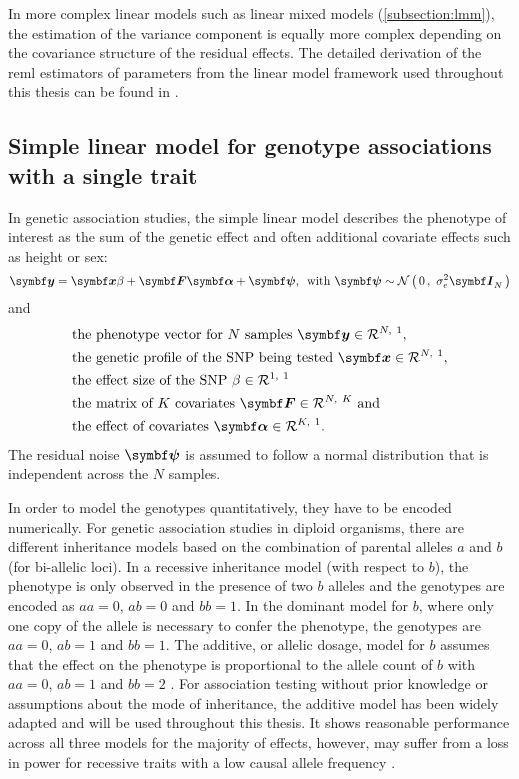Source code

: In more complex linear models such as linear mixed models (\cref{subsection:lmm}), the estimation of the variance component is equally more complex depending on the covariance structure of the residual effects. The detailed derivation of the \gls{reml} estimators of parameters from the linear model framework used throughout this thesis can be found in \citep[Supplementary material]{Casale2015}. 

\subsection{Simple linear model for genotype associations with a single trait}
\label{subsection:lm-uv}
In genetic association studies, the simple linear model describes the phenotype of interest as the sum of the genetic effect and often additional covariate effects such as height or sex:
\begin{equation}
\mat{y} = \mat{x}\beta + \mat{F}\mat{\alpha} + \mat{\psi}, \,\text{ with }
\mat{\psi} \sim \normal 0 {\sigma_e^2\matsub{I}{N}}
\label{eq:lm-uv}
\end{equation}
%
and
%
\begin{align*} 
& \text{the phenotype vector for $N$ samples } \mat{y} \inR N 1,\\
& \text{the genetic profile of the SNP being tested }\mat{x} \inR N 1,\\
& \text{the effect size of the SNP } \beta \inR 1 1 \\
& \text{the matrix of $K$ covariates }\mat{F} \inR N K \text{ and}\\
& \text{the effect of covariates } \mat{\alpha} \inR K 1.
\end{align*} 
%
The residual noise \(\mat{\psi}\) is assumed to follow a normal distribution that is independent across the \(N\) samples.

In order to model the genotypes quantitatively, they have to be encoded numerically. For genetic association studies in diploid organisms, there are different inheritance models based on the combination of parental alleles \(a\) and \(b\) (for bi-allelic loci). In a recessive inheritance model (with respect to \(b\)), the phenotype is only observed in the presence of two \(b\) alleles and the genotypes are encoded as \(aa=0\), \(ab=0\) and \(bb=1\). In the dominant model for \(b\), where only one copy of the allele is necessary to confer the phenotype, the genotypes are \(aa=0\), \(ab=1\) and \(bb=1\). The additive, or allelic dosage, model for \(b\) assumes that the effect on the phenotype is proportional to the allele count of \(b\) with \(aa=0\), \(ab=1\) and \(bb=2\) \citep{Bush2012}. For association testing without prior knowledge or assumptions about the mode of inheritance, the additive model has been widely adapted and will be used throughout this thesis. It shows reasonable performance across all three models for the majority of effects, however, may suffer from a loss in power for recessive traits with a low causal allele frequency \citep{Lettre2007}.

┄┄┄┄┄┄┄┄┄┄

** TASK **
When copying the material, leave every image behind and keep each line verbatim.

** ANSWER TO THE PROBLEM **
Source code

: In more complex linear models such as linear mixed models (\cref{subsection:lmm}), the estimation of the variance component is equally more complex depending on the covariance structure of the residual effects. The detailed derivation of the \gls{reml} estimators of parameters from the linear model framework used throughout this thesis can be found in \citep[Supplementary material]{Casale2015}. 

\subsection{Simple linear model for genotype associations with a single trait}
\label{subsection:lm-uv}
In genetic association studies, the simple linear model describes the phenotype of interest as the sum of the genetic effect and often additional covariate effects such as height or sex:
\begin{equation}
\mat{y} = \mat{x}\beta + \mat{F}\mat{\alpha} + \mat{\psi}, \,\text{ with }
\mat{\psi} \sim \normal 0 {\sigma_e^2\matsub{I}{N}}
\label{eq:lm-uv}
\end{equation}
%
and
%
\begin{align*} 
& \text{the phenotype vector for $N$ samples } \mat{y} \inR N 1,\\
& \text{the genetic profile of the SNP being tested }\mat{x} \inR N 1,\\
& \text{the effect size of the SNP } \beta \inR 1 1 \\
& \text{the matrix of $K$ covariates }\mat{F} \inR N K \text{ and}\\
& \text{the effect of covariates } \mat{\alpha} \inR K 1.
\end{align*} 
%
The residual noise \(\mat{\psi}\) is assumed to follow a normal distribution that is independent across the \(N\) samples.

In order to model the genotypes quantitatively, they have to be encoded numerically. For genetic association studies in diploid organisms, there are different inheritance models based on the combination of parental alleles \(a\) and \(b\) (for bi-allelic loci). In a recessive inheritance model (with respect to \(b\)), the phenotype is only observed in the presence of two \(b\) alleles and the genotypes are encoded as \(aa=0\), \(ab=0\) and \(bb=1\). In the dominant model for \(b\), where only one copy of the allele is necessary to confer the phenotype, the genotypes are \(aa=0\), \(ab=1\) and \(bb=1\). The additive, or allelic dosage, model for \(b\) assumes that the effect on the phenotype is proportional to the allele count of \(b\) with \(aa=0\), \(ab=1\) and \(bb=2\) \citep{Bush2012}. For association testing without prior knowledge or assumptions about the mode of inheritance, the additive model has been widely adapted and will be used throughout this thesis. It shows reasonable performance across all three models for the majority of effects, however, may suffer from a loss in power for recessive traits with a low causal allele frequency \citep{Lettre2007}.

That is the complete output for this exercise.